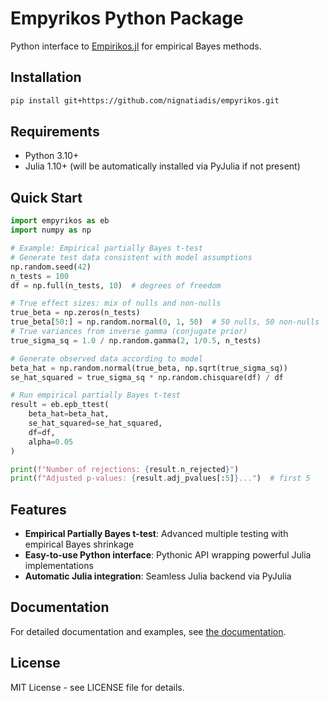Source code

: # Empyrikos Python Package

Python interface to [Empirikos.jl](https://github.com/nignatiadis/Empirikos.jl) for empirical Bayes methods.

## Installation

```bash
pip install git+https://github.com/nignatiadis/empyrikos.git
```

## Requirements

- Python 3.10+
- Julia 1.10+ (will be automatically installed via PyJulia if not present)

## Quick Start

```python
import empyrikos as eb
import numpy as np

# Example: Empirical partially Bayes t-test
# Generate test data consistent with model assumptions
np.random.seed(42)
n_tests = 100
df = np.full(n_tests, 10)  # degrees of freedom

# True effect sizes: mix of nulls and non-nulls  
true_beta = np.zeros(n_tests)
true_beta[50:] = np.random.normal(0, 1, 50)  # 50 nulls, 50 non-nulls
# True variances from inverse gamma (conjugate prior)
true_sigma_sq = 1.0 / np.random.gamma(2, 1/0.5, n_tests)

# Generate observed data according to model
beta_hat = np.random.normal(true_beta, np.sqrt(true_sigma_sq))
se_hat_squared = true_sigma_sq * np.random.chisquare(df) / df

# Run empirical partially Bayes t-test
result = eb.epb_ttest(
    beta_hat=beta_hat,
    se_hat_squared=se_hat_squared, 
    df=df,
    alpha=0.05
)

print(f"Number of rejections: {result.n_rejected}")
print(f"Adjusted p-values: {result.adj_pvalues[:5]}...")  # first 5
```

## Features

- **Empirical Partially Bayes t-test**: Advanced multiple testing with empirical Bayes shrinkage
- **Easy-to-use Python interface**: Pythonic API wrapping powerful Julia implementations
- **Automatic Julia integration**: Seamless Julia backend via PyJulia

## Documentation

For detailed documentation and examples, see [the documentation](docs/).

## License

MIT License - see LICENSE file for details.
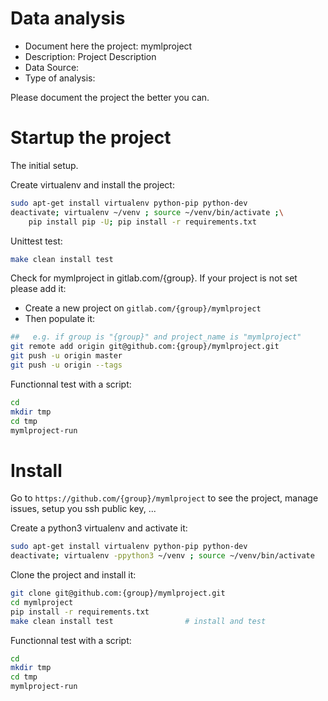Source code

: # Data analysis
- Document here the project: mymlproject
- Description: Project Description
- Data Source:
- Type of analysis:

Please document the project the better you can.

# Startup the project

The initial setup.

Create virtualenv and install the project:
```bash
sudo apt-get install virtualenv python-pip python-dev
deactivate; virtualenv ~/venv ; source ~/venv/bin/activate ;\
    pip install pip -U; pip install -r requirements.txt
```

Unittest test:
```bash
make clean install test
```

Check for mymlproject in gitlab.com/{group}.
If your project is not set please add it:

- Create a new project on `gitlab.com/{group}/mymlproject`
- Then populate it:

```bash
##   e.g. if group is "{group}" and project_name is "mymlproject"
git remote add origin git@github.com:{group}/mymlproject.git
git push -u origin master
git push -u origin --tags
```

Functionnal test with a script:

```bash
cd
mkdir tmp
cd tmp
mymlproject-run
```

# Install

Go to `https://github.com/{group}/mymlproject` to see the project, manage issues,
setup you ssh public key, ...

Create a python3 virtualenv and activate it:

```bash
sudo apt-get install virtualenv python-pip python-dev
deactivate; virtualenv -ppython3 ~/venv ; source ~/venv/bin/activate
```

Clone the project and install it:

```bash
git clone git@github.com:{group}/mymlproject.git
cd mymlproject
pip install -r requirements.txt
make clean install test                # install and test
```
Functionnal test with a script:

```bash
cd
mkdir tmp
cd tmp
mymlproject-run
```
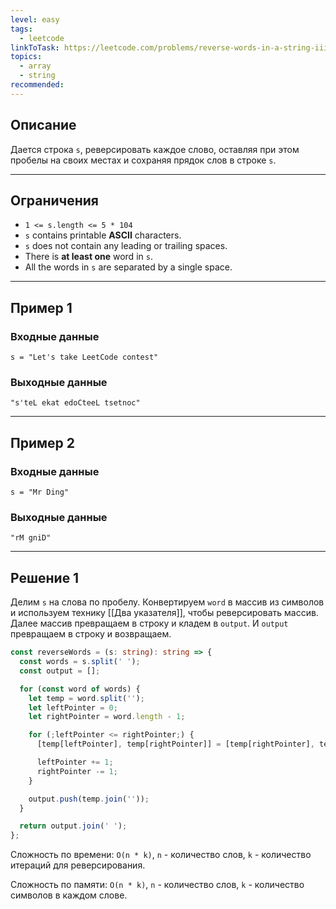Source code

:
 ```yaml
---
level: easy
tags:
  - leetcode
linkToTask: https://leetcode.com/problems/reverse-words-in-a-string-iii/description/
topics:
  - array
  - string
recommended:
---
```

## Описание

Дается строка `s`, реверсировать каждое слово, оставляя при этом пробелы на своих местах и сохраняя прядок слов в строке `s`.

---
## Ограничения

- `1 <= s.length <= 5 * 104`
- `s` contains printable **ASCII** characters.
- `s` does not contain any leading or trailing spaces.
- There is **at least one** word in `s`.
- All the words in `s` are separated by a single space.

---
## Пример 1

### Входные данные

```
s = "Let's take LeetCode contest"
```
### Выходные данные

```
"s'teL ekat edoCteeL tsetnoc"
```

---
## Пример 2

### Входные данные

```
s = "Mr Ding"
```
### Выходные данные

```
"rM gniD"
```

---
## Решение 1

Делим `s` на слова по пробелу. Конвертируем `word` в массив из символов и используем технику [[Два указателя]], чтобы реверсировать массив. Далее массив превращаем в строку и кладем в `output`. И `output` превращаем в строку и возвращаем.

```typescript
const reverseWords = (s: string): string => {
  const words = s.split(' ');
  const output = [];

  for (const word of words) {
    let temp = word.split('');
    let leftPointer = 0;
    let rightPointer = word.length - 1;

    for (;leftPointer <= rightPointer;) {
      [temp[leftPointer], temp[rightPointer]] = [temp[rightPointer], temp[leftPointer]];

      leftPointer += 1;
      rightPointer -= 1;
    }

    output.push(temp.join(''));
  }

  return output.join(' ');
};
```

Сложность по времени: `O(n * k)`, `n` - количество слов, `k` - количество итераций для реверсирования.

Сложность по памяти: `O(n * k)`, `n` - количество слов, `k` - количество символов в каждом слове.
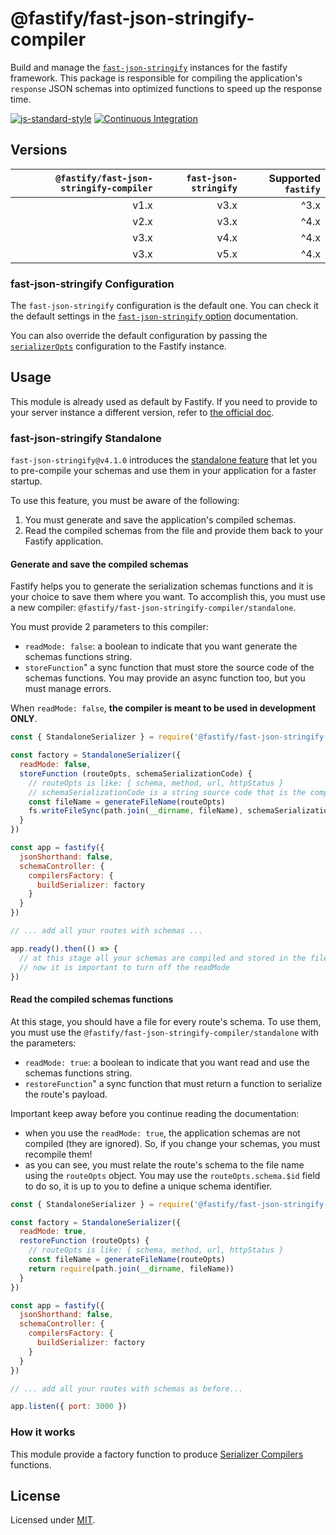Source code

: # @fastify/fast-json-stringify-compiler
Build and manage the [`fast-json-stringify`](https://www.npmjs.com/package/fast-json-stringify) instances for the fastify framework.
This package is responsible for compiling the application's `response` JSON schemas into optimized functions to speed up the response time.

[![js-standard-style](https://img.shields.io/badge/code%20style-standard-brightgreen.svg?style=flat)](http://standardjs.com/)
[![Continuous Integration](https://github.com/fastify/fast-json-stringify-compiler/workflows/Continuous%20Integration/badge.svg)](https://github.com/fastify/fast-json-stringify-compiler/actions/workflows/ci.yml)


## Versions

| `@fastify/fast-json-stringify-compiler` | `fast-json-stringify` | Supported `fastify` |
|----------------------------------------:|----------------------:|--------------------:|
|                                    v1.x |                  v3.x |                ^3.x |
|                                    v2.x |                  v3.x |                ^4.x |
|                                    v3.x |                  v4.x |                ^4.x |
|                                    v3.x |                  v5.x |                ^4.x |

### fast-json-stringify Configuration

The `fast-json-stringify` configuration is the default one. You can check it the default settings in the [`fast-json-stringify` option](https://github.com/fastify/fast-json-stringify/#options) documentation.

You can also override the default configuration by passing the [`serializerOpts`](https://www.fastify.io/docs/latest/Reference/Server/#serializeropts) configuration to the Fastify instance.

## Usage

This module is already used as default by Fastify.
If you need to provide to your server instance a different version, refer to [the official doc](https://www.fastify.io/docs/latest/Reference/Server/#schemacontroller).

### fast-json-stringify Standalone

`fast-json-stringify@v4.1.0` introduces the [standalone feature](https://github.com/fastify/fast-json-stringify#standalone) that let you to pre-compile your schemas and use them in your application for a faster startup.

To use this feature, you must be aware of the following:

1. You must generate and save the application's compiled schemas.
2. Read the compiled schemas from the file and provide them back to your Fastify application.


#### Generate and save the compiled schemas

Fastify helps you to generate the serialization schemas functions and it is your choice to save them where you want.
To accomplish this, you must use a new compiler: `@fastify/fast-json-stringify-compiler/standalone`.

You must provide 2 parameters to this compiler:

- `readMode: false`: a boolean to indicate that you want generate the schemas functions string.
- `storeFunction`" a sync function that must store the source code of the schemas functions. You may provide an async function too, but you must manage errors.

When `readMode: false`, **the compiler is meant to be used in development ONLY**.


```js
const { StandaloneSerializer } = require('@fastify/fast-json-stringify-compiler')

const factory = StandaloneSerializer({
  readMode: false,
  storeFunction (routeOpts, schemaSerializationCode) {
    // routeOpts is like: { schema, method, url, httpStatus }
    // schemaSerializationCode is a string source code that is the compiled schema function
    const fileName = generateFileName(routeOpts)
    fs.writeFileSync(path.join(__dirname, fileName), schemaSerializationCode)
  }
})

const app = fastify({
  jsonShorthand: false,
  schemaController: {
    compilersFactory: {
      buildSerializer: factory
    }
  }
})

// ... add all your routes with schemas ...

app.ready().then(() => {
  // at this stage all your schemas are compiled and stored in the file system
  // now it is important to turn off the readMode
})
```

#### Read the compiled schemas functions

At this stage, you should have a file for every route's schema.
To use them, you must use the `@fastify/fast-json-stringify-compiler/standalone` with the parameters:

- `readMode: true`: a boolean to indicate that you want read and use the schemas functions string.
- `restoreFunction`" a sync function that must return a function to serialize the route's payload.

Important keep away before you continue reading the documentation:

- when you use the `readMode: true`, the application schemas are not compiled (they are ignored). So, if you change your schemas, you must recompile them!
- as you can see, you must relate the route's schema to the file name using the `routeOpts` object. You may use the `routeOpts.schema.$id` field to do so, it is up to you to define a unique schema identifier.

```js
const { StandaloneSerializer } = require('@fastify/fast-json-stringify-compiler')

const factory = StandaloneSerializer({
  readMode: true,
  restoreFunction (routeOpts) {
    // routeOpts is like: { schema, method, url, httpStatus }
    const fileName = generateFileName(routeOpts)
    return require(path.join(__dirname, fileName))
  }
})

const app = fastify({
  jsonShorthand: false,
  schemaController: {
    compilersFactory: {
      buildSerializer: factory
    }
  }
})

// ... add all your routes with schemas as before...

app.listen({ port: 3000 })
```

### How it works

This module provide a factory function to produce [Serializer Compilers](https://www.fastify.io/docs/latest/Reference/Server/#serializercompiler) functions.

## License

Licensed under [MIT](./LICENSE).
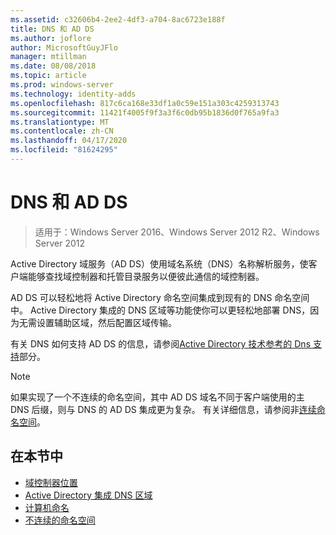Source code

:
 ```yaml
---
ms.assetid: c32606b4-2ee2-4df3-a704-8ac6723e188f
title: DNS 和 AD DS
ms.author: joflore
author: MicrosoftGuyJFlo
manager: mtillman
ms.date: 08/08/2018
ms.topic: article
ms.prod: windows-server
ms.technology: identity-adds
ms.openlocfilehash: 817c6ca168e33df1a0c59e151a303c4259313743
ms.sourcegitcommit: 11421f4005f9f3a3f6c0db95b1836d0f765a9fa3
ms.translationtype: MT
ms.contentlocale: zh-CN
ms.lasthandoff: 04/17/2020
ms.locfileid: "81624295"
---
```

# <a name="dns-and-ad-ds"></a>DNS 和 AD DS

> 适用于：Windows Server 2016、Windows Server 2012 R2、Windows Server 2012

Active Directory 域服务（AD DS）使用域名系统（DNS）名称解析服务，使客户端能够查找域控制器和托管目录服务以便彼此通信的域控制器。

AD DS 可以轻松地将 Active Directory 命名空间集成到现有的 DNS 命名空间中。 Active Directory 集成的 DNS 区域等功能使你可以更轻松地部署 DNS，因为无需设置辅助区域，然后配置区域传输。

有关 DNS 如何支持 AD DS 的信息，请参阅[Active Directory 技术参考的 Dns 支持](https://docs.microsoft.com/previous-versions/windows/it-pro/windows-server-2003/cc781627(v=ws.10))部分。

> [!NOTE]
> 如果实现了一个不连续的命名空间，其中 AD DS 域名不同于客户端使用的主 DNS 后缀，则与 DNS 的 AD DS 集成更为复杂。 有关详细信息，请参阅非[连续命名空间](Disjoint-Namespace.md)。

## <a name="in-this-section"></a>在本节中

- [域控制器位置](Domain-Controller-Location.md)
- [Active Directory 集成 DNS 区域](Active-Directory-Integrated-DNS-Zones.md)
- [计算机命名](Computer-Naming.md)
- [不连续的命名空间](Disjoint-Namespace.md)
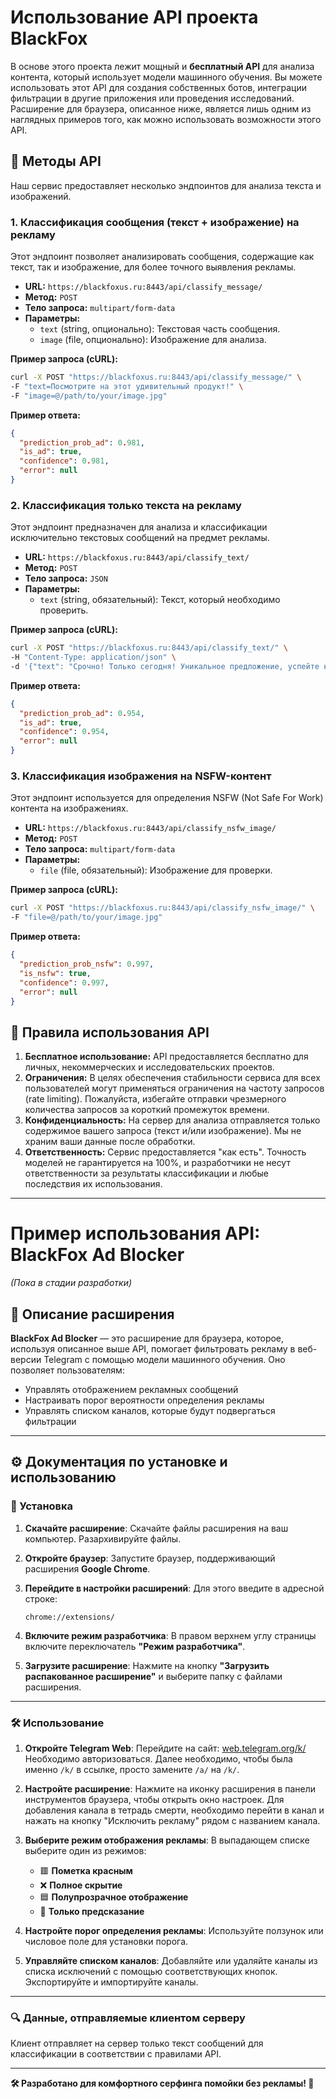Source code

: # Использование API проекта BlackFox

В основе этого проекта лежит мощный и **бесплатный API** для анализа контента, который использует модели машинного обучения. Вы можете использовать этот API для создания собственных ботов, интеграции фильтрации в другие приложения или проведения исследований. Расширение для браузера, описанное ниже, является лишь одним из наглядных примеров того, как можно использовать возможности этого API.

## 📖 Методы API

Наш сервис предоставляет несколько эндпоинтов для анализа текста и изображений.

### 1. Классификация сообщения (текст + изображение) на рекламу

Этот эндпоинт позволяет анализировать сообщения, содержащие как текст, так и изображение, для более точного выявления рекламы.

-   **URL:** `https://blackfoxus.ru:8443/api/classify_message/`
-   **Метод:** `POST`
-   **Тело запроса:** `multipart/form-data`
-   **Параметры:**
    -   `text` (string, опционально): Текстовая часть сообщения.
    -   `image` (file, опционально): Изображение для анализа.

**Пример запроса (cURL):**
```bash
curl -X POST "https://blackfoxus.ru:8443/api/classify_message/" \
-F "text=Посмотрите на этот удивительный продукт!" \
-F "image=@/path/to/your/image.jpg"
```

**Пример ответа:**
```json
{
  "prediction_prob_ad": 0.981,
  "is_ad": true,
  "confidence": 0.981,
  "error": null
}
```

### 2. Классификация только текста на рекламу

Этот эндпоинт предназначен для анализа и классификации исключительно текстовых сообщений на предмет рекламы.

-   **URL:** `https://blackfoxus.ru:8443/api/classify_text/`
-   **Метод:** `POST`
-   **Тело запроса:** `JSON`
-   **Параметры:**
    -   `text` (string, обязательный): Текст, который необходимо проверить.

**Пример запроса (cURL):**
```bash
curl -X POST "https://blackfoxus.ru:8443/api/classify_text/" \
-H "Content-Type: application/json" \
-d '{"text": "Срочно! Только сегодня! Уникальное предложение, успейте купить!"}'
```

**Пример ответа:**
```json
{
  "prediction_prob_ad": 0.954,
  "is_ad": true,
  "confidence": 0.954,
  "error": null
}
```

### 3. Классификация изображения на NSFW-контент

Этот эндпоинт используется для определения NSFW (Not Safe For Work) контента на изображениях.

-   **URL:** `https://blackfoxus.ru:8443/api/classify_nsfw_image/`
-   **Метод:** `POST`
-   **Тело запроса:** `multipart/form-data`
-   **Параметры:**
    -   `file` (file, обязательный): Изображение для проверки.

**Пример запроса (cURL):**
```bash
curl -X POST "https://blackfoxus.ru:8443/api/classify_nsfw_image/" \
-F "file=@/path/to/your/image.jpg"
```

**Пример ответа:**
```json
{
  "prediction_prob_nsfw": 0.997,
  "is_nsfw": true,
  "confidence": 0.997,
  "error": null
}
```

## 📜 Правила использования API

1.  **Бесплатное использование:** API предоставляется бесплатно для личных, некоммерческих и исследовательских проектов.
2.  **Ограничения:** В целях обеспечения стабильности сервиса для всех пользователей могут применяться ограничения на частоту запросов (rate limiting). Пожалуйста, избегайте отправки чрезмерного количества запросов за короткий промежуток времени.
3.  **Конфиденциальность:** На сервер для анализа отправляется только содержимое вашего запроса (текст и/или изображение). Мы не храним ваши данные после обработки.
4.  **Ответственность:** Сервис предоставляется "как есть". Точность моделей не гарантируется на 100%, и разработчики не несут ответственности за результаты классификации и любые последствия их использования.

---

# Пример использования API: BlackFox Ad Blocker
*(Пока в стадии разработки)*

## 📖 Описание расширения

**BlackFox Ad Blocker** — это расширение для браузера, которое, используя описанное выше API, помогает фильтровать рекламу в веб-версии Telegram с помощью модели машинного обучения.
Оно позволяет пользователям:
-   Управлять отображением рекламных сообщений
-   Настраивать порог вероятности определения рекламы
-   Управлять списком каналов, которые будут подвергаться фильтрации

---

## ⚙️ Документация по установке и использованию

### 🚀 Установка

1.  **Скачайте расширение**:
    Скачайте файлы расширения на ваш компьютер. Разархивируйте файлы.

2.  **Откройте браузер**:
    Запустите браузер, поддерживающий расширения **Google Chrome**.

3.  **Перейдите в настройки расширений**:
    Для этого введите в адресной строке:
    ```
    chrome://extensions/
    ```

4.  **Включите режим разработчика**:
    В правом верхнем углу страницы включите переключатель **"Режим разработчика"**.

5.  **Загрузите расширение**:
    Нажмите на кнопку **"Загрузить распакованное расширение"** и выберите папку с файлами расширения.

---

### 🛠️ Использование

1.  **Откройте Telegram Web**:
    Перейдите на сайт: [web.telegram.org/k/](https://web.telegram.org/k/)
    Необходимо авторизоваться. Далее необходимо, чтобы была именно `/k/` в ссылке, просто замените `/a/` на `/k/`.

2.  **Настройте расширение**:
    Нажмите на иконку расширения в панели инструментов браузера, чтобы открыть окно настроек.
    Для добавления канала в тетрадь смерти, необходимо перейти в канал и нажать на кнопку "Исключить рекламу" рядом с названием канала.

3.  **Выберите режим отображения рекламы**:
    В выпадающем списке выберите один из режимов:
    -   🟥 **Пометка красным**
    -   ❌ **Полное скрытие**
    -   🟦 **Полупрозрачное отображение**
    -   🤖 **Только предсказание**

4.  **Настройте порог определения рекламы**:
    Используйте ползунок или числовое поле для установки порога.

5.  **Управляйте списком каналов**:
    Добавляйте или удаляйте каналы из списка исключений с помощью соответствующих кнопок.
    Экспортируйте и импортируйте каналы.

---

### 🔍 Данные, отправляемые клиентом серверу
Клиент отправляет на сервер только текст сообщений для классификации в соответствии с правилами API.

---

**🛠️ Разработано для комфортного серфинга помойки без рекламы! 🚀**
######
What you have to do: Only lines with the string "Классификация" are wanted; please find each one in the listing and copy it.

Output for this task:
### 1. Классификация сообщения (текст + изображение) на рекламу
### 2. Классификация только текста на рекламу
### 3. Классификация изображения на NSFW-контент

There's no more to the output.